Highland Grain’s Simon Barry is hopeful of that “by the end of this week, we should have 70% of our barley in.”

See also: Harvest 2016: Pulse yields and quality are variable

About 90% of the spring malting barley is Concerto, and so far the specific weight is averaging 62kg/hl with a nitrogen level of 1.43%, screening retention of 95% and a moderate skinning percentage of 3.5%.

Like the rest of the UK, oilseed rape has been a disappointment, but this was due to many growers suffering large yield losses due to very strong winds during ripening.

Trevor Thompson of JD Townley & Son harvesting wheat in Killyleagh, Northern Ireland. Photo by FWi user Agriview.
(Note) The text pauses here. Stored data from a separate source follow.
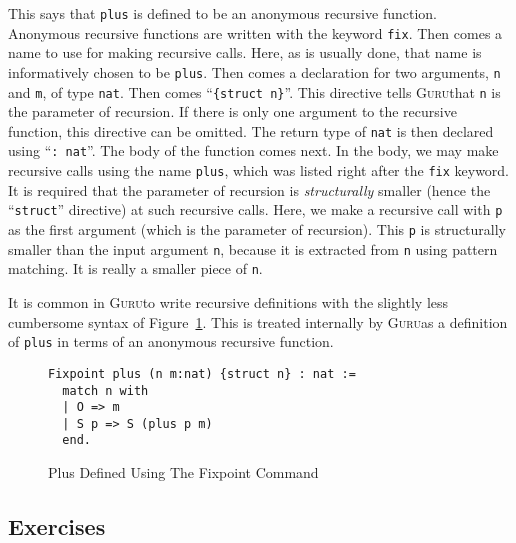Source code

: \documentclass{book}[12pt]
\newcommand{\guru}[0]{\textsc{Guru}}
\begin{document}
\noindent This says that \texttt{plus} is defined to be an anonymous
recursive function.  Anonymous recursive functions are written with
the keyword \texttt{fix}.  Then comes a name to use for making
recursive calls.  Here, as is usually done, that name is informatively
chosen to be \texttt{plus}.  Then comes a declaration for two
arguments, \texttt{n} and \texttt{m}, of type \texttt{nat}.  Then
comes ``\texttt{\{struct n\}}''.  This directive tells \guru that
\texttt{n} is the parameter of recursion.  If there is only one
argument to the recursive function, this directive can be omitted.
The return type of \texttt{nat} is then declared using ``\texttt{:
nat}''.  The body of the function comes next.  In the body, we may
make recursive calls using the name \texttt{plus}, which was listed
right after the \texttt{fix} keyword.  It is required that the
parameter of recursion is \emph{structurally} smaller (hence the
``\texttt{struct}'' directive) at such recursive calls.  Here, we make
a recursive call with \texttt{p} as the first argument (which is the
parameter of recursion).  This \texttt{p} is structurally smaller than
the input argument \texttt{n}, because it is extracted from \texttt{n}
using pattern matching.  It is really a smaller piece of \texttt{n}.

It is common in \guru to write recursive definitions with the slightly
less cumbersome syntax of Figure~\ref{fig:fixplus}.  This is treated
internally by \guru as a definition of \texttt{plus} in terms of an
anonymous recursive function.

\begin{figure}
\begin{verbatim}
Fixpoint plus (n m:nat) {struct n} : nat :=
  match n with
  | O => m
  | S p => S (plus p m)
  end.
\end{verbatim}
\caption{\label{fig:fixplus}Plus Defined Using The Fixpoint Command}
\end{figure}


\subsection{Exercises}
\end{document}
Trevor Thompson of JD Townley & Son harvesting wheat in Killyleagh, Northern Ireland. Photo by FWi user Agriview

Northern England

Rain has also proved frustrating in northern England, with combines halted on Tuesday (6 September), according to Tynegrain managing director Gary Bright.

“Combines haven’t moved since Friday in this part of the world.”

With the majority of the store’s grain now in, wheat and oats are the only crops meeting expectations.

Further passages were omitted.